An elderly lady from Pasedena, so enthralled by the proceedings, stops munching on her cucumber sandwich to savour the spectacle. "Humbug to Christmas and all those who celebrate it."

"This is intense," whispers a well-to-do woman seated beside me, visibly moved. This is pure theatre, Hollywood style: Dickens reciting Dickens at the Regent Biltmore Hotel, the most elegant surroundings Los Angeles has to offer.

In a "Tea With Scrooge" the tall, bearded Dickens - the great great-grandson of Charles Dickens - performs a stirring rendition of A Christmas Carol to 160 Californians in a blue frock coat, canary yellow waistcoat and gold-patterned ascot.

Earlier, they feasted on finger sandwiches and pastries, drank earl grey tea from china cups and prepared the grandchildren for what they were about to see. This is what Americans call culture, listening intently to the cultured voice of an Englishman, also called Dickens, reciting a Christmas classic.

It's what the British call brass-necking it, but having witnessed the performance, you have to admire the gall of Gerald Charles Dickens, a part-time actor/driving instructor from Burwash in Sussex. They lapped it all up; his cowering Bob Cratchitt, his timid Tiny Tim. He brought to life the ghosts of Christmas past, present and future, sweeping between the tables with chains for effect.

Above all, he offered a wickedly scrimping Scroogian snarl:

"Merry Christmas! What's Christmas time to you but a time for paying bills without money; a time for finding yourself a year older, and not an hour richer. If I could work my will, every idiot who goes about with "Merry Christmas" on his lips should be boiled with his own pudding and buried with a stake of holly through his heart!"

The appreciative audience was as enthralled as it had been in Charles Dickens' day, although the author was less than thrilled with his American encounters than his great-great-grandson. He hated the place and observed of the bleak hamlets through which he passed: "The wild impossiblity of anybody having the smallest reason to get out is only to be equalled by the apparently desperate hopelessness of there being anybody to get in."

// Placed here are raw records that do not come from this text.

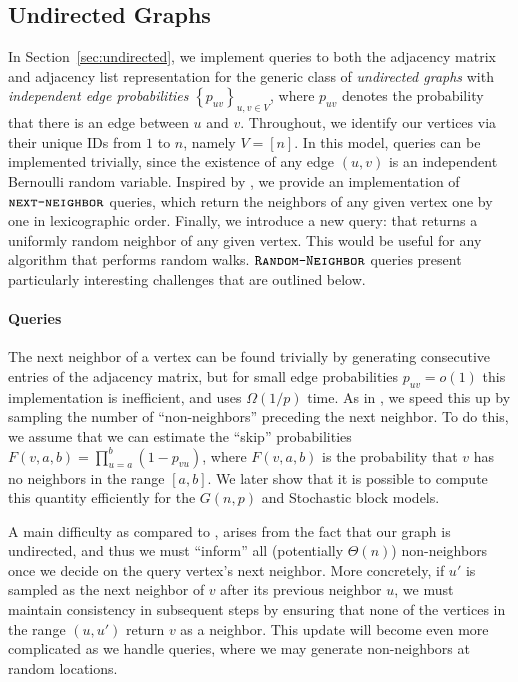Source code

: \subsection{Undirected Graphs}
\label{sec:undirected_graphs}
In Section~\ref{sec:undirected}, we implement queries to both the adjacency matrix and adjacency list representation
for the generic class of \emph{undirected graphs} with {\em independent edge probabilities} $\left\{ p_{uv} \right\}_{u,v\in V}$,
where $p_{uv}$ denotes the probability that there is an edge between $u$ and $v$.
Throughout, we identify our vertices via their unique IDs from $1$ to $n$, namely $V = [n]$.
In this model,  queries can be implemented trivially,
since the existence of any edge $(u,v)$ is an independent Bernoulli random variable.
Inspired by \cite{reut}, we provide an implementation of $\texttt{\textsc{next-neighbor}}$ queries,
which return the neighbors of any given vertex one by one in lexicographic order.
Finally, we introduce a new query:  that returns a uniformly random neighbor of any given vertex.
This would be useful for any algorithm that performs random walks.
$\texttt{\textsc{Random-Neighbor}}$ queries present particularly interesting challenges that are outlined below.

\paragraph*{ Queries}
\label{par:next_neighbor_queries}
The next neighbor of a vertex can be found trivially by generating consecutive entries of the adjacency matrix,
but for small edge probabilities $p_{uv} = o(1)$ this implementation is inefficient, and uses $\Omega (1/p)$ time.
As in \cite{reut}, we speed this up by sampling the number of ``non-neighbors'' preceding the next neighbor.
To do this, we assume that we can estimate the ``skip'' probabilities $F(v,a,b)=\prod^{b}_{u=a} (1-p_{vu})$,
where $F(v,a,b)$ is the probability that $v$ has no neighbors in the range $[a,b]$.
We later show that it is possible to compute this quantity efficiently for the $G(n,p)$ and Stochastic block models.

A main difficulty as compared to \cite{reut}, arises from the fact that our graph is undirected,
and thus we must ``inform'' all (potentially $\Theta(n)$) non-neighbors once we decide on the query vertex's next neighbor.
More concretely, if $u'$ is sampled as the next neighbor of $v$ after its previous neighbor $u$,
we must maintain consistency in subsequent steps by ensuring that none of the vertices in the range $(u,u')$ return $v$ as a neighbor.
This update will become even more complicated as we handle  queries, where we may generate non-neighbors at random locations.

One hundred and fifty-five years later, Gerald Dickens couln't be happier with his Stateside welcome. "The first time I came to America it was very cold in England, bills needed paying, the car needed fixing," he said in a recitation of Dickensian woes. "But on this side of the Atlantic, everyone wanted to meet me, to touch me, to take me to dinner."

In England, he added, growing up a Dickens meant very little. "He was an historic figure I happened to be related to." Indeed, such was his disdain for the works of his famous ancestor that he studied Oliver Twist for his O level English and failed miserably!

Tracing the lineage from Charles Dickens to his 34-year-old great-great grandson requires some patience. It begins with Charles Dickens' eighth child, Henry Fielding Dickens. Henry was a lawyer, whose son Gerald was an admiral, whose son David is a publisher, whose youngest child, Gerald, is busy captivating his audience with Ebenezer Scrooge's redemption at the Regal Biltmore:

"Oh! But he was a tightfisted hand at the grindstone, Scrooge! A squeezing, wrenching, grasping, scraping, clutching, covetous old sinner!"

The act began in 1993, when a neighbour in his Sussex village suggested he combine his acting skills with his family heritage and perform A Christmas Carol at a charity fundraiser.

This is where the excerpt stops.